◆ Problem statement:
Examine the entries and show every line in which the word "sure" is found.

◆ Provided records:
= Beginning of Section =

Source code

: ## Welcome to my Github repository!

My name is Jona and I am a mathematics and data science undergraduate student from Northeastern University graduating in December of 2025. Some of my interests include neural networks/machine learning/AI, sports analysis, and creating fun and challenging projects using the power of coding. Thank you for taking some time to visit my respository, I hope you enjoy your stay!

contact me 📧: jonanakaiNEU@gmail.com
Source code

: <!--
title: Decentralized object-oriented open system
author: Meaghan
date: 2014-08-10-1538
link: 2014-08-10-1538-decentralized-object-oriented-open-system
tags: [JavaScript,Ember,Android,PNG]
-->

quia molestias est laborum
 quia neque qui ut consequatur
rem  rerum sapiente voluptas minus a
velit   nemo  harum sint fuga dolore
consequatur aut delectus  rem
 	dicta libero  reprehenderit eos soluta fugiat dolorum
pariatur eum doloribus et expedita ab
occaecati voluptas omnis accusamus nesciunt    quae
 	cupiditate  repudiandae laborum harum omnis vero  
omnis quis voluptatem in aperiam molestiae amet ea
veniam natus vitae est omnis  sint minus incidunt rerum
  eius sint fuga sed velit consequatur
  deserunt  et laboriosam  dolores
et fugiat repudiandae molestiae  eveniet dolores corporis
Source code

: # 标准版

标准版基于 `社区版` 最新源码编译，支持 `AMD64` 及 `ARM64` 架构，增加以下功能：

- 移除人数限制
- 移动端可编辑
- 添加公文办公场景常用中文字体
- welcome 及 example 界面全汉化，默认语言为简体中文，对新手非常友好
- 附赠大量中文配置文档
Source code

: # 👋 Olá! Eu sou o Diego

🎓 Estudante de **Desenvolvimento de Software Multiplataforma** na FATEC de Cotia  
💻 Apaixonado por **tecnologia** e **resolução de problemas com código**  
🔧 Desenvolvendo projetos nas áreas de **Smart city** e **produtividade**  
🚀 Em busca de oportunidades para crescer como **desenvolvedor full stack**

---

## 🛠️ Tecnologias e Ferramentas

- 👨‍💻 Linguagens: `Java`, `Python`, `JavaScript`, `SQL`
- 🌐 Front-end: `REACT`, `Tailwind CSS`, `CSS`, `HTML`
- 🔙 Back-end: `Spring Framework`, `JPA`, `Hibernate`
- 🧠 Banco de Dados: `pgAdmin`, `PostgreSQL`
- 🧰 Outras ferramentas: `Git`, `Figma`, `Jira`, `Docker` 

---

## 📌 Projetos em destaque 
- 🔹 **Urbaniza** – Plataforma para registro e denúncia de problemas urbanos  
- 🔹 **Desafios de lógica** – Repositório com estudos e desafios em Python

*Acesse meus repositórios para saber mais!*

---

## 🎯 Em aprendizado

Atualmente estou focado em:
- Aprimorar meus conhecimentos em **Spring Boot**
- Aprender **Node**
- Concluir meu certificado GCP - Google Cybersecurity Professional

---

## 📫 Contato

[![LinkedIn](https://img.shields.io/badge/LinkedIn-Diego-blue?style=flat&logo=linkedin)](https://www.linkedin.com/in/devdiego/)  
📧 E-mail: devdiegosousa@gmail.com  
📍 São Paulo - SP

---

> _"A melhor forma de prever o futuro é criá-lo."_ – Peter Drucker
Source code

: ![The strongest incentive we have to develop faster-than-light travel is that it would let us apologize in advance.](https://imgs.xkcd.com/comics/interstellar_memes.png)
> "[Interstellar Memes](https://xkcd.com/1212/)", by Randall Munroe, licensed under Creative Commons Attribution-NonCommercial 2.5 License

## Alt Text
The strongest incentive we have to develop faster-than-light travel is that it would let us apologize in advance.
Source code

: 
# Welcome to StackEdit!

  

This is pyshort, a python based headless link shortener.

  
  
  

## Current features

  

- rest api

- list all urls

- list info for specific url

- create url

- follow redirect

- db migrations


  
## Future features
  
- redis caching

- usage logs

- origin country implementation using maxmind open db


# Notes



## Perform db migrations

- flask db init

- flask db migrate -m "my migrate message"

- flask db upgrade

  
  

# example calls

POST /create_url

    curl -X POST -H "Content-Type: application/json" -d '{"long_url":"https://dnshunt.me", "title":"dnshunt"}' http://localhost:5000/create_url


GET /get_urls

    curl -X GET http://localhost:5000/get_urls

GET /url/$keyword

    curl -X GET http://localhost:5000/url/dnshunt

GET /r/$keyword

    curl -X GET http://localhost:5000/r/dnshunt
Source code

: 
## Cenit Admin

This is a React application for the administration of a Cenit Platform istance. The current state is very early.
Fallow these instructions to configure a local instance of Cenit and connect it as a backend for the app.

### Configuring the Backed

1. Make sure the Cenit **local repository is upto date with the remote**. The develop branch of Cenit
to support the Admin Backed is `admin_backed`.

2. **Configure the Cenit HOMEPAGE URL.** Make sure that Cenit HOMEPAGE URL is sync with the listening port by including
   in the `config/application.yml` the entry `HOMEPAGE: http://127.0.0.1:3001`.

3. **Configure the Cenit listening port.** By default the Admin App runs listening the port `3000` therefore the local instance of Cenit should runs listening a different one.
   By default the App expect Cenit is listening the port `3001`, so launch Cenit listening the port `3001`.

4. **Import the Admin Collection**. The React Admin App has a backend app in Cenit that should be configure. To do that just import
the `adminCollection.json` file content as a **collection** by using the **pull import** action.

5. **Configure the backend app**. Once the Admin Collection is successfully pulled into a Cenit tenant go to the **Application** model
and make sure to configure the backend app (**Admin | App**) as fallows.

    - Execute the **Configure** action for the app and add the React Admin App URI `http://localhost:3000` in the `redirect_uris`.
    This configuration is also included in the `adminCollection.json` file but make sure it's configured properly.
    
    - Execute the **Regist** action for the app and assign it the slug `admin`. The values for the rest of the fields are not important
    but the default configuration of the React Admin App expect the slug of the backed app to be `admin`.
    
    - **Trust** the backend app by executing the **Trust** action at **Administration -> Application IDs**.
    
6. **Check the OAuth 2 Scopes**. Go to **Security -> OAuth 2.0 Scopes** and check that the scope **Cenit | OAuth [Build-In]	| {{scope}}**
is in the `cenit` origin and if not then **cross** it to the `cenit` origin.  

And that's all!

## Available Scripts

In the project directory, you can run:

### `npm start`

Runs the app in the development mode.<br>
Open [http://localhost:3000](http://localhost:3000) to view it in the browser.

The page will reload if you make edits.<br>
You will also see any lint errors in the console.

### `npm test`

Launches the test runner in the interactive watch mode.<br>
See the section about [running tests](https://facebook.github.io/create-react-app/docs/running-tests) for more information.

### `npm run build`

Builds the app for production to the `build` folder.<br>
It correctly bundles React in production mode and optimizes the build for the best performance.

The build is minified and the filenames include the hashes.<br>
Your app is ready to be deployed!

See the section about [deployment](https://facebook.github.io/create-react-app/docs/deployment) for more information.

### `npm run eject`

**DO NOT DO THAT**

= End of Section =

◆ Response:
1. Make sure the Cenit **local repository is upto date with the remote**. The develop branch of Cenit
2. **Configure the Cenit HOMEPAGE URL.** Make sure that Cenit HOMEPAGE URL is sync with the listening port by including
and make sure to configure the backend app (**Admin | App**) as fallows.
    This configuration is also included in the `adminCollection.json` file but make sure it's configured properly.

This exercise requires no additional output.